Re: Memory management question (passing objects to method)
Re: Memory management question (passing objects to method)
- Subject: Re: Memory management question (passing objects to method)
- From: Tim Lucas <email@hidden>
- Date: Thu, 3 Mar 2005 15:23:27 +1100
On 03/03/2005, at 2:43 PM, Jeff Laing wrote:
In the above, its going to end up doing
name = [nil retain];
which strikes me as skating close to the edge of the language
definition.
Its 100% legal, but somewhat counter-intuitive unless you're an
Objective-C
jock.
The apple docs state:
"A message to nil also is valid, as long as the message returns an
object; if it does, a message sent to nil returns nil. If the message
sent to nil returns anything other than an object, the return value is
undefined."
So assuming that people aren't trying to release non-objects (such as
floats, ints etc) which they shouldn't be doing anways, [nil retain] is
perfectly fine.
Other threads have pointed out that whilst its safe to send messages
that
return "values that fit in a single gpr" to nil, messages that return
floating point, or structs, etc are not safe. This is definitely
counter-intuitive, and looks to my eye to be a bug in the objective-C
runtime.
We aren't returning values from these things, we are talking about
memory management (retain/release/init/dealloc).
You don't have to memory manage floats and structs, therefore the issue
of assigning primitives to [nil someMessage] is irrelevant.
(Or worse, whilst its safe to send a message to nil, it may not be
safe to
rely on it returning a value, and its an artifact of the runtime that
"usually" sends back a zero. I have not read a definitive language
spec so
I can't say one way or the other)
You *can* rely on it returning nil, just don't go assigning nil to a
primitive.
I'd hesitate to present the above as a "generic pattern" for all
setAccessors, especially if you are going to encourage the use of [xxx
setValue:nil] for clearing values.

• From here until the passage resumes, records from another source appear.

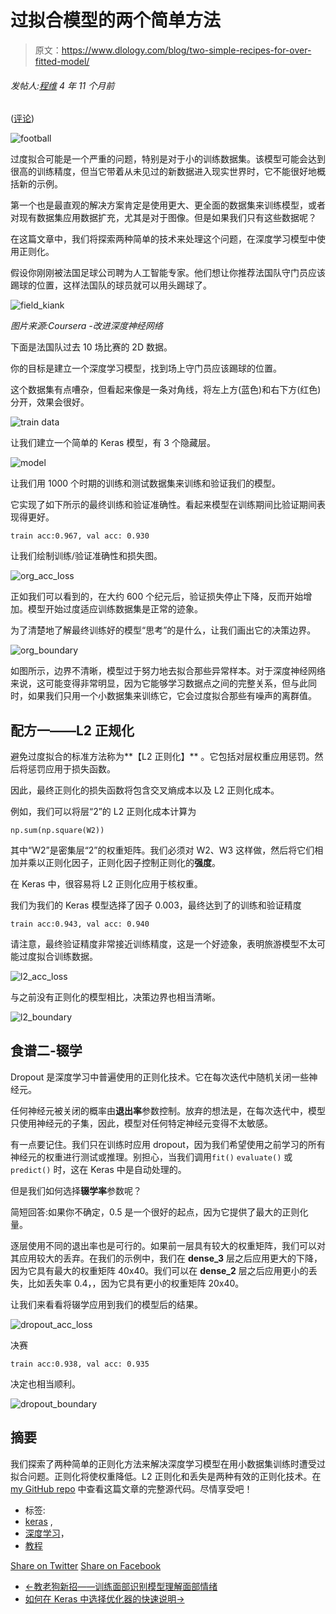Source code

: # 过拟合模型的两个简单方法

> 原文：<https://www.dlology.com/blog/two-simple-recipes-for-over-fitted-model/>

###### 发帖人:[程维](/blog/author/Chengwei/) 4 年 11 个月前

([评论](/blog/two-simple-recipes-for-over-fitted-model/#disqus_thread))

![football](img/42234940efc9330aa229b0f1d93b550a.png)

过度拟合可能是一个严重的问题，特别是对于小的训练数据集。该模型可能会达到很高的训练精度，但当它带着从未见过的新数据进入现实世界时，它不能很好地概括新的示例。

第一个也是最直观的解决方案肯定是使用更大、更全面的数据集来训练模型，或者对现有数据集应用数据扩充，尤其是对于图像。但是如果我们只有这些数据呢？

在这篇文章中，我们将探索两种简单的技术来处理这个问题，在深度学习模型中使用正则化。

假设你刚刚被法国足球公司聘为人工智能专家。他们想让你推荐法国队守门员应该踢球的位置，这样法国队的球员就可以用头踢球了。

![field_kiank](img/a04ac4956d32806224e3fbc6f00bea01.png)

*图片来源:Coursera -改进深度神经网络*

下面是法国队过去 10 场比赛的 2D 数据。

你的目标是建立一个深度学习模型，找到场上守门员应该踢球的位置。

这个数据集有点嘈杂，但看起来像是一条对角线，将左上方(蓝色)和右下方(红色)分开，效果会很好。

![train data](img/a5e3aad90992646b9c34415e623c41d5.png)

让我们建立一个简单的 Keras 模型，有 3 个隐藏层。

![model](img/09b595a1a6dc1aadef62fc0077f5d3a0.png)

让我们用 1000 个时期的训练和测试数据集来训练和验证我们的模型。

它实现了如下所示的最终训练和验证准确性。看起来模型在训练期间比验证期间表现得更好。

```
train acc:0.967, val acc: 0.930
```

让我们绘制训练/验证准确性和损失图。

![org_acc_loss](img/3f6470500f11e43f6e557bbd6f85650f.png)

正如我们可以看到的，在大约 600 个纪元后，验证损失停止下降，反而开始增加。模型开始过度适应训练数据集是正常的迹象。

为了清楚地了解最终训练好的模型“思考”的是什么，让我们画出它的决策边界。

![org_boundary](img/c18520b214fb321e39c37c95da3e2d6c.png)

如图所示，边界不清晰，模型过于努力地去拟合那些异常样本。对于深度神经网络来说，这可能变得非常明显，因为它能够学习数据点之间的完整关系，但与此同时，如果我们只用一个小数据集来训练它，它会过度拟合那些有噪声的离群值。

## 配方一——L2 正规化

避免过度拟合的标准方法称为**【L2 正则化】** 。它包括对层权重应用惩罚。然后将惩罚应用于损失函数。

因此，最终正则化的损失函数将包含交叉熵成本以及 L2 正则化成本。

例如，我们可以将层“2”的 L2 正则化成本计算为

```
np.sum(np.square(W2))
```

其中“W2”是密集层“2”的权重矩阵。我们必须对 W2、W3 这样做，然后将它们相加并乘以正则化因子，正则化因子控制正则化的**强度**。

在 Keras 中，很容易将 L2 正则化应用于核权重。

我们为我们的 Keras 模型选择了因子 0.003，最终达到了的训练和验证精度

```
train acc:0.943, val acc: 0.940
```

请注意，最终验证精度非常接近训练精度，这是一个好迹象，表明旅游模型不太可能过度拟合训练数据。

![l2_acc_loss](img/fe2beaf0ca9de6b2d3108d6590cbedc0.png)

与之前没有正则化的模型相比，决策边界也相当清晰。

![l2_boundary](img/6bb9b804d13b6a9c28e99fcf61385cae.png)

## 食谱二-辍学

Dropout 是深度学习中普遍使用的正则化技术。它在每次迭代中随机关闭一些神经元。

任何神经元被关闭的概率由**退出率**参数<g class="gr_ gr_87 gr-alert gr_spell gr_inline_cards gr_disable_anim_appear ContextualSpelling ins-del multiReplace" id="87" data-gr-id="87">控制</g>。放弃的想法是，在每次迭代中，模型只使用神经元的子集，因此，模型对任何特定神经元变得不太敏感。

有一点要记住。我们只在训练时应用 dropout，因为我们希望使用之前学习的所有神经元的权重进行测试或推理。别担心，当我们调用`fit()` `evaluate()` <g class="gr_ gr_120 gr-alert gr_gramm gr_inline_cards gr_disable_anim_appear Style multiReplace" id="120" data-gr-id="120">或</g> `predict()` <g class="gr_ gr_120 gr-alert gr_gramm gr_inline_cards gr_disable_anim_appear Style multiReplace" id="120" data-gr-id="120">时，这在 Keras 中是自动处理的。</g>

但是我们如何选择**辍学率**参数呢？

简短回答:如果你不确定，0.5 是一个很好的起点，因为它提供了最大的正则化量。

逐层使用不同的退出率也是可行的。如果前一层具有较大的权重矩阵，我们可以对其应用较大的丢弃。在我们的示例中，我们在 **dense_3** 层之后应用更大的下降，因为它具有最大的权重矩阵 40x40。我们可以在 **dense_2** 层之后应用更小的丢失，比如丢失率 <g class="gr_ gr_141 gr-alert gr_gramm gr_inline_cards gr_disable_anim_appear Punctuation only-del replaceWithoutSep" id="141" data-gr-id="141">0.4，</g>，因为它具有更小的权重矩阵 20x40。

让我们来看看将辍学应用到我们的模型后的结果。

![dropout_acc_loss](img/cba1c4436c7314c68dd278374881ef9e.png)

决赛

```
train acc:0.938, val acc: 0.935
```

决定也相当顺利。

![dropout_boundary](img/b72141a9c3bf502c7dde0de3437746c5.png)

## 摘要

我们探索了两种简单的正则化方法来解决深度学习模型在用小数据集训练时遭受过拟合问题。正则化将使权重降低。L2 正则化和丢失是两种有效的正则化技术。在 [my GitHub repo](https://github.com/Tony607/Keras_Regularization) 中查看这篇文章的完整源代码。尽情享受吧！

*   标签:
*   [keras](/blog/tag/keras/) ,
*   [深度学习](/blog/tag/deep-learning/)，
*   [教程](/blog/tag/tutorial/)

[Share on Twitter](https://twitter.com/intent/tweet?url=https%3A//www.dlology.com/blog/two-simple-recipes-for-over-fitted-model/&text=Two%20Simple%20Recipes%20for%20Over%20Fitted%20Model) [Share on Facebook](https://www.facebook.com/sharer/sharer.php?u=https://www.dlology.com/blog/two-simple-recipes-for-over-fitted-model/)

*   [←教老狗新招——训练面部识别模型理解面部情绪](/blog/teach-old-dog-new-tricks-train-facial-identification-model-to-understand-facial-emotion/)
*   [如何在 Keras 中选择优化器的快速说明→](/blog/quick-notes-on-how-to-choose-optimizer-in-keras/)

I'd rather than the 'aString=nil'
path
were a bit clearer. Just so's the beginners who are reading this
don't get
misled. ie, don't hide the subtlety.
So by your theory beginners should do memory management throughout
their class, while the rest of us keep the memory management of our
instance vars contained within our accessors?

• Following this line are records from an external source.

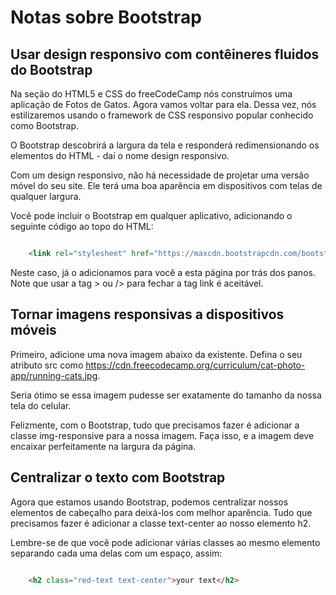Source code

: # Notas sobre Bootstrap

## Usar design responsivo com contêineres fluidos do Bootstrap

Na seção do HTML5 e CSS do freeCodeCamp nós construímos uma aplicação de Fotos de Gatos. Agora vamos voltar para ela. Dessa vez, nós estilizaremos usando o framework de CSS responsivo popular conhecido como Bootstrap.

O Bootstrap descobrirá a largura da tela e responderá redimensionando os elementos do HTML - daí o nome design responsivo.

Com um design responsivo, não há necessidade de projetar uma versão móvel do seu site. Ele terá uma boa aparência em dispositivos com telas de qualquer largura.

Você pode incluir o Bootstrap em qualquer aplicativo, adicionando o seguinte código ao topo do HTML:

```HTML

    <link rel="stylesheet" href="https://maxcdn.bootstrapcdn.com/bootstrap/3.3.7/css/bootstrap.min.css" integrity="sha384-BVYiiSIFeK1dGmJRAkycuHAHRg32OmUcww7on3RYdg4Va+PmSTsz/K68vbdEjh4u" crossorigin="anonymous"/>


```

Neste caso, já o adicionamos para você a esta página por trás dos panos. Note que usar a tag > ou /> para fechar a tag link é aceitável.

## Tornar imagens responsivas a dispositivos móveis

Primeiro, adicione uma nova imagem abaixo da existente. Defina o seu atributo src como https://cdn.freecodecamp.org/curriculum/cat-photo-app/running-cats.jpg.

Seria ótimo se essa imagem pudesse ser exatamente do tamanho da nossa tela do celular.

Felizmente, com o Bootstrap, tudo que precisamos fazer é adicionar a classe img-responsive para a nossa imagem. Faça isso, e a imagem deve encaixar perfeitamente na largura da página.

## Centralizar o texto com Bootstrap

Agora que estamos usando Bootstrap, podemos centralizar nossos elementos de cabeçalho para deixá-los com melhor aparência. Tudo que precisamos fazer é adicionar a classe text-center ao nosso elemento h2.

Lembre-se de que você pode adicionar várias classes ao mesmo elemento separando cada uma delas com um espaço, assim:

```html

    <h2 class="red-text text-center">your text</h2>

```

Much of what makes a good objective-c programmer is about subtlety. The
more obvious way is not always the best, and with something like memory
management, it's best to teach good practice whilst at the same time
pointing out those subtleties.
That said, its a personal preference thing and I really don't want to
generate yet another mountain of "this is the best pattern, no this is,
etc". What I'd like people to understand is that blind use of a
pattern is
dangerous, and you need to think long and hard about whether the
pattern
really *really* fits your data types.
Don't make it sound more complicated than it is.
You must clean up after yourself (in your dealloc) if you have instance
variables which are objects.
Use your accessors where possible to ensure memory gets managed
properly.
You can use your accessors in your dealloc to clean up your instance
variables *objects* (and don't forget, there's no need to clean up
floats, ints, etc)
If you can explain why you shouldn't follow the above advice, then
chances are you've learnt sufficient that the original advice has done
its job.
A clear example of where the use of your accessors in your dealloc
ensures consistency is when you have instance vars which aren't
retained.
It would be easy for somebody to return to your code, see that you
haven't released an instance var in your dealloc and add "[delegate
release]; delegate = nil;" which would stuff everything up, because the
delegate was never retained in the first case.
If in fact they used "[self setDelegate:nil]" then your accessor would
handle things correctly, and everybody would be happy.